# Front door and side windows with Command.



## finishesbykevyn (Apr 14, 2010)

I don't do much exterior work anymore, but still take on a few door jobs etc. Every year. Sprayed this front door with the new BM Command. Satin Sheen. Turned out fantastic. Graco 395 PC . 308fflp tip. Green frog tape. Colour. "Galaxy". With the 1 hr. Recoat time it was no problem to get this all done in 1 day..


----------



## fromthenorthwest (May 2, 2012)

Nice work Kevyn, looks fantastic. I still haven't quite figured out that Command, one door turned out decent and another one a little rough.

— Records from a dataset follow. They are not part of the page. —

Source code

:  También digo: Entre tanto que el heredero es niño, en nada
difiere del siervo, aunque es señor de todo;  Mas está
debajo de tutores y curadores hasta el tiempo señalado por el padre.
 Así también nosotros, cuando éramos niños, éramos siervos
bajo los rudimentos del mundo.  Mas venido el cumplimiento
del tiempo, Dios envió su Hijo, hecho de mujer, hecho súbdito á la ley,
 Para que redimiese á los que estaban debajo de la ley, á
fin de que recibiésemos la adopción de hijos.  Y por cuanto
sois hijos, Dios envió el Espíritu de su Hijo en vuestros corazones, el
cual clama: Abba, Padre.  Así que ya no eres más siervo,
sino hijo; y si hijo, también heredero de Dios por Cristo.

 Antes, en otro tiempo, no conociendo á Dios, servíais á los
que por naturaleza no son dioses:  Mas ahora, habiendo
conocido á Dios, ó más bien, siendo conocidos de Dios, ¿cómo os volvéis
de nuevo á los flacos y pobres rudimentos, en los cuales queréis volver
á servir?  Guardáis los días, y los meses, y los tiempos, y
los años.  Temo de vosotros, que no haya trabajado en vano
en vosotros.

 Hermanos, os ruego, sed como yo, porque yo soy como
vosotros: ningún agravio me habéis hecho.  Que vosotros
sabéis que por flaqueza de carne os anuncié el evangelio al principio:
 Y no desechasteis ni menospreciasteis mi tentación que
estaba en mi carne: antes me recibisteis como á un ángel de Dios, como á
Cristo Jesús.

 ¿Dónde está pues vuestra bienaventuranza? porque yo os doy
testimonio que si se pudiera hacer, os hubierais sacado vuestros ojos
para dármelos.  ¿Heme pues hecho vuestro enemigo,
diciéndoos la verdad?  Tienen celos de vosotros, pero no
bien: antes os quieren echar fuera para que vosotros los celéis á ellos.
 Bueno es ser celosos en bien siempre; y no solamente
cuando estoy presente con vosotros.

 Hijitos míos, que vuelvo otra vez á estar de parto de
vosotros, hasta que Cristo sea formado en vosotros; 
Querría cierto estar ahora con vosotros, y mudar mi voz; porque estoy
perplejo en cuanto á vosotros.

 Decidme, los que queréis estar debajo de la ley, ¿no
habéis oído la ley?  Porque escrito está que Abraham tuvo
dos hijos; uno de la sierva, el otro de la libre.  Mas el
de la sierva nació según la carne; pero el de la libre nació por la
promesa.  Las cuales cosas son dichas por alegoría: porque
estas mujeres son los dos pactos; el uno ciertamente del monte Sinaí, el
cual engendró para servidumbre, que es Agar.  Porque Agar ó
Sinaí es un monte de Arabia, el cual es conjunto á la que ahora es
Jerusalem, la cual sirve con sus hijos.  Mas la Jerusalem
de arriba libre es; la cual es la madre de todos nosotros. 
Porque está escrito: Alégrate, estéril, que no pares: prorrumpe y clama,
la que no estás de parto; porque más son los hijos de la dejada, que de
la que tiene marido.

Seen enough good results on here with it though it's probably worth figuring out.


----------



## jennifertemple (Oct 30, 2011)

Beautiful!!


----------



## finishesbykevyn (Apr 14, 2010)

fromthenorthwest said:


> Nice work Kevyn, looks fantastic. I still haven't quite figured out that Command, one door turned out decent and another one a little rough. Seen enough good results on here with it though it's probably worth figuring out.


Ya, I've had mixed results. I think Urethanes are just finicky in general. Everything has to be really clean.. Although, This time around was rather flawless. Blocking time is incredible on this stuff.


----------